Personal information
- Date of birth: 31 January 1939 (age 86)
- Original team(s): CBC Parade
- Height: 178 cm (5 ft 10 in)
- Weight: 73 kg (161 lb)

Playing career^{1}
- Years: Club / Games (Goals)
- 1958–1961: Collingwood / 60 (72)
- 1962–1964: Fitzroy / 19 (14)
- Total:  / 79 (86)
- ^{1} Playing statistics correct to the end of 1964.

= Brian Beers =

Australian rules footballer

Brian Beers (born 31 January 1939) is a former Australian rules footballer who played for Collingwood and Fitzroy in the VFL.

==Family==
He is the father of Mark Beers and Tony Beers, who both also played for Collingwood.

==Football==
===Collingwood (VFL)===
A half forward, Beers was a member of Collingwood's 1958 premiership team and kicked two goals in the grand final. In 1959 he kicked a career high 28 goals for the year and the following season he played in the Collingwood side which lost the 1960 Grand Final.

===Fitzroy (VFL)===
He crossed to Fitzroy in 1962 where he finished his career.
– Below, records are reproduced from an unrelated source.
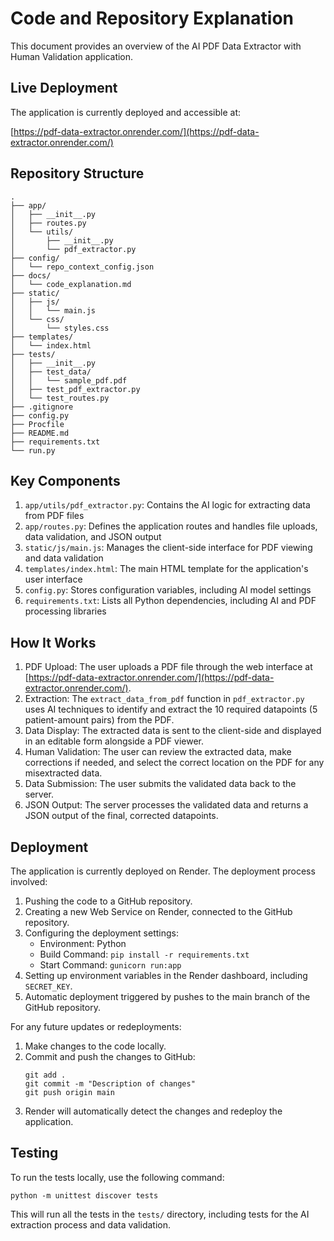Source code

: # Code and Repository Explanation

This document provides an overview of the AI PDF Data Extractor with Human Validation application.

## Live Deployment

The application is currently deployed and accessible at:

[https://pdf-data-extractor.onrender.com/](https://pdf-data-extractor.onrender.com/)

## Repository Structure

```
.
├── app/
│   ├── __init__.py
│   ├── routes.py
│   └── utils/
│       ├── __init__.py
│       └── pdf_extractor.py
├── config/
│   └── repo_context_config.json
├── docs/
│   └── code_explanation.md
├── static/
│   ├── js/
│   │   └── main.js
│   └── css/
│       └── styles.css
├── templates/
│   └── index.html
├── tests/
│   ├── __init__.py
│   ├── test_data/
│   │   └── sample_pdf.pdf
│   ├── test_pdf_extractor.py
│   └── test_routes.py
├── .gitignore
├── config.py
├── Procfile
├── README.md
├── requirements.txt
└── run.py
```

## Key Components

1. `app/utils/pdf_extractor.py`: Contains the AI logic for extracting data from PDF files
2. `app/routes.py`: Defines the application routes and handles file uploads, data validation, and JSON output
3. `static/js/main.js`: Manages the client-side interface for PDF viewing and data validation
4. `templates/index.html`: The main HTML template for the application's user interface
5. `config.py`: Stores configuration variables, including AI model settings
6. `requirements.txt`: Lists all Python dependencies, including AI and PDF processing libraries

## How It Works

1. PDF Upload: The user uploads a PDF file through the web interface at [https://pdf-data-extractor.onrender.com/](https://pdf-data-extractor.onrender.com/).
2. Extraction: The `extract_data_from_pdf` function in `pdf_extractor.py` uses AI techniques to identify and extract the 10 required datapoints (5 patient-amount pairs) from the PDF.
3. Data Display: The extracted data is sent to the client-side and displayed in an editable form alongside a PDF viewer.
4. Human Validation: The user can review the extracted data, make corrections if needed, and select the correct location on the PDF for any misextracted data.
5. Data Submission: The user submits the validated data back to the server.
6. JSON Output: The server processes the validated data and returns a JSON output of the final, corrected datapoints.


## Deployment

The application is currently deployed on Render. The deployment process involved:

1. Pushing the code to a GitHub repository.
2. Creating a new Web Service on Render, connected to the GitHub repository.
3. Configuring the deployment settings:
   - Environment: Python
   - Build Command: `pip install -r requirements.txt`
   - Start Command: `gunicorn run:app`
4. Setting up environment variables in the Render dashboard, including `SECRET_KEY`.
5. Automatic deployment triggered by pushes to the main branch of the GitHub repository.

For any future updates or redeployments:

1. Make changes to the code locally.
2. Commit and push the changes to GitHub:
   ```
   git add .
   git commit -m "Description of changes"
   git push origin main
   ```
3. Render will automatically detect the changes and redeploy the application.

## Testing

To run the tests locally, use the following command:

```
python -m unittest discover tests
```

This will run all the tests in the `tests/` directory, including tests for the AI extraction process and data validation.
On 6 July 1963, playing on the half-forward flank, he was a member of the young and inexperienced Fitzroy team that comprehensively and unexpectedly defeated Geelong, 9.13 (67) to 3.13 (31) in the 1963 Miracle Match.

==Tennis==
Beers also played tennis at a competitive level and later became the general manager of Tennis Victoria.